Stored data:
=====
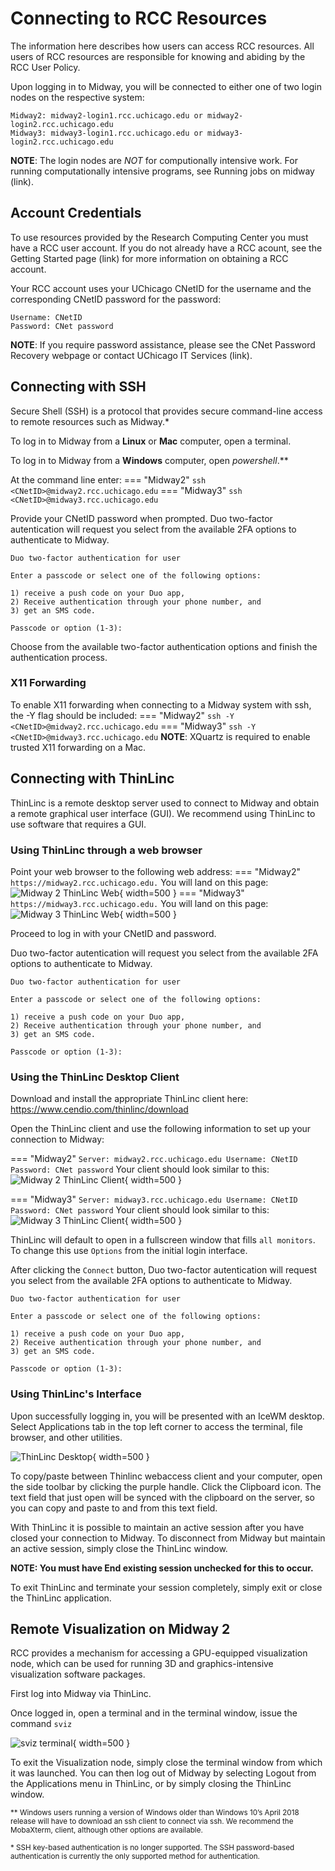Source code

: # Connecting to RCC Resources
The information here describes how users can access RCC resources. All users of RCC resources are responsible for knowing and abiding by the RCC User Policy. 

Upon logging in to Midway, you will be connected to either one of two login nodes on the respective system:
```
Midway2: midway2-login1.rcc.uchicago.edu or midway2-login2.rcc.uchicago.edu
Midway3: midway3-login1.rcc.uchicago.edu or midway3-login2.rcc.uchicago.edu
```

**NOTE**: The login nodes are *NOT* for computionally intensive work. For running computationally intensive programs, see Running jobs on midway (link).

## Account Credentials
To use resources provided by the Research Computing Center you must have a RCC user account. If you do not already have a RCC acount, see the Getting Started page (link) for more information on obtaining a RCC account.

Your RCC account uses your UChicago CNetID for the username and the corresponding CNetID password for the password:

```
Username: CNetID
Password: CNet password
```

**NOTE**: If you require password assistance, please see the CNet Password Recovery webpage or contact UChicago IT Services (link).

## Connecting with SSH
Secure Shell (SSH) is a protocol that provides secure command-line access to remote resources such as Midway.\*

To log in to Midway from a **Linux** or **Mac** computer, open a terminal.

To log in to Midway from a **Windows** computer, open *powershell*.\*\*

At the command line enter:
=== "Midway2"
    ```
    ssh <CNetID>@midway2.rcc.uchicago.edu
    ```
=== "Midway3"
    ```
    ssh <CNetID>@midway3.rcc.uchicago.edu
    ```

Provide your CNetID password when prompted. Duo two-factor autentication will request you select from the available 2FA options to authenticate to Midway.

```
Duo two-factor authentication for user

Enter a passcode or select one of the following options:

1) receive a push code on your Duo app,
2) Receive authentication through your phone number, and
3) get an SMS code.

Passcode or option (1-3):
```

Choose from the available two-factor authentication options and finish the authentication process.

### X11 Forwarding
To enable X11 forwarding when connecting to a Midway system with ssh, the -Y flag should be included:
=== "Midway2"
    ```
    ssh -Y <CNetID>@midway2.rcc.uchicago.edu
    ```
=== "Midway3"
    ```
    ssh -Y <CNetID>@midway3.rcc.uchicago.edu
    ```
**NOTE**: XQuartz is required to enable trusted X11 forwarding on a Mac.

## Connecting with ThinLinc
ThinLinc is a remote desktop server used to connect to Midway and obtain a remote graphical user interface (GUI). We recommend using ThinLinc to use software that requires a GUI.

### Using ThinLinc through a web browser
Point your web browser to the following web address:
=== "Midway2"
    ```
    https://midway2.rcc.uchicago.edu.
    ```
    You will land on this page:
    ![Midway 2 ThinLinc Web](img/connecting/midway2_thinlinc_web.png){ width=500 }
=== "Midway3"
    ```
    https://midway3.rcc.uchicago.edu.
    ```
    You will land on this page:
    ![Midway 3 ThinLinc Web](img/connecting/midway3_thinlinc_web.png){ width=500 }

Proceed to log in with your CNetID and password.

Duo two-factor autentication will request you select from the available 2FA options to authenticate to Midway.

```
Duo two-factor authentication for user

Enter a passcode or select one of the following options:

1) receive a push code on your Duo app,
2) Receive authentication through your phone number, and
3) get an SMS code.

Passcode or option (1-3):
```

### Using the ThinLinc Desktop Client
Download and install the appropriate ThinLinc client here:
https://www.cendio.com/thinlinc/download

Open the ThinLinc client and use the following information to set up your connection to Midway:

=== "Midway2"
    ```
    Server: midway2.rcc.uchicago.edu
    Username: CNetID
    Password: CNet password
    ```
    Your client should look similar to this:
    ![Midway 2 ThinLinc Client](img/connecting/midway2_thinlinc_client.png){ width=500 }

=== "Midway3"
    ```
    Server: midway3.rcc.uchicago.edu
    Username: CNetID
    Password: CNet password
    ```
    Your client should look similar to this:
    ![Midway 3 ThinLinc Client](img/connecting/midway3_thinlinc_client.png){ width=500 }
    

ThinLinc will default to open in a fullscreen window that fills `all monitors`. To change this use `Options` from the initial login interface. 

After clicking the `Connect` button, Duo two-factor autentication will request you select from the available 2FA options to authenticate to Midway.

```
Duo two-factor authentication for user

Enter a passcode or select one of the following options:

1) receive a push code on your Duo app,
2) Receive authentication through your phone number, and
3) get an SMS code.

Passcode or option (1-3):
```

### Using ThinLinc's Interface

Upon successfully logging in, you will be presented with an IceWM desktop. Select Applications tab in the top left corner to access the terminal, file browser, and other utilities.

![ThinLinc Desktop](img/connecting/thinlinc-desktop.png){ width=500 }

To copy/paste between Thinlinc webaccess client and your computer, open the side toolbar by clicking the purple handle. Click the Clipboard icon. The text field that just open will be synced with the clipboard on the server, so you can copy and paste to and from this text field.

With ThinLinc it is possible to maintain an active session after you have closed your connection to Midway. To disconnect from Midway but maintain an active session, simply close the ThinLinc window. 

**NOTE: You must have End existing session unchecked for this to occur.**

To exit ThinLinc and terminate your session completely, simply exit or close the ThinLinc application.

## Remote Visualization on Midway 2
<!-- is this available on Midway 3 as well? -->
RCC provides a mechanism for accessing a GPU-equipped visualization node, which can be used for running 3D and graphics-intensive visualization software packages. 

First log into Midway via ThinLinc.

Once logged in, open a terminal and in the terminal window, issue the command `sviz`

![sviz terminal](img/connecting/sviz-terminal.png){ width=500 }

To exit the Visualization node, simply close the terminal window from which it was launched. You can then log out of Midway by selecting Logout from the Applications menu in ThinLinc, or by simply closing the ThinLinc window.

<sub> \*\* Windows users running a version of Windows older than Windows 10’s April 2018 release will have to download an ssh client to connect via ssh. We recommend the MobaXterm, client, although other options are available. <sub> 

<sub> \* SSH key-based authentication is no longer supported. The SSH password-based authentication is currently the only supported method for authentication. <sub>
=====
*What to do:*
Working from the data above, extract solely the lines from the one containing "To exit the" through the one containing "<sub> \*\* Windows", exactly as they appear, both included.

*Solution to the problem:*
To exit the Visualization node, simply close the terminal window from which it was launched. You can then log out of Midway by selecting Logout from the Applications menu in ThinLinc, or by simply closing the ThinLinc window.

<sub> \*\* Windows users running a version of Windows older than Windows 10’s April 2018 release will have to download an ssh client to connect via ssh. We recommend the MobaXterm, client, although other options are available. <sub> 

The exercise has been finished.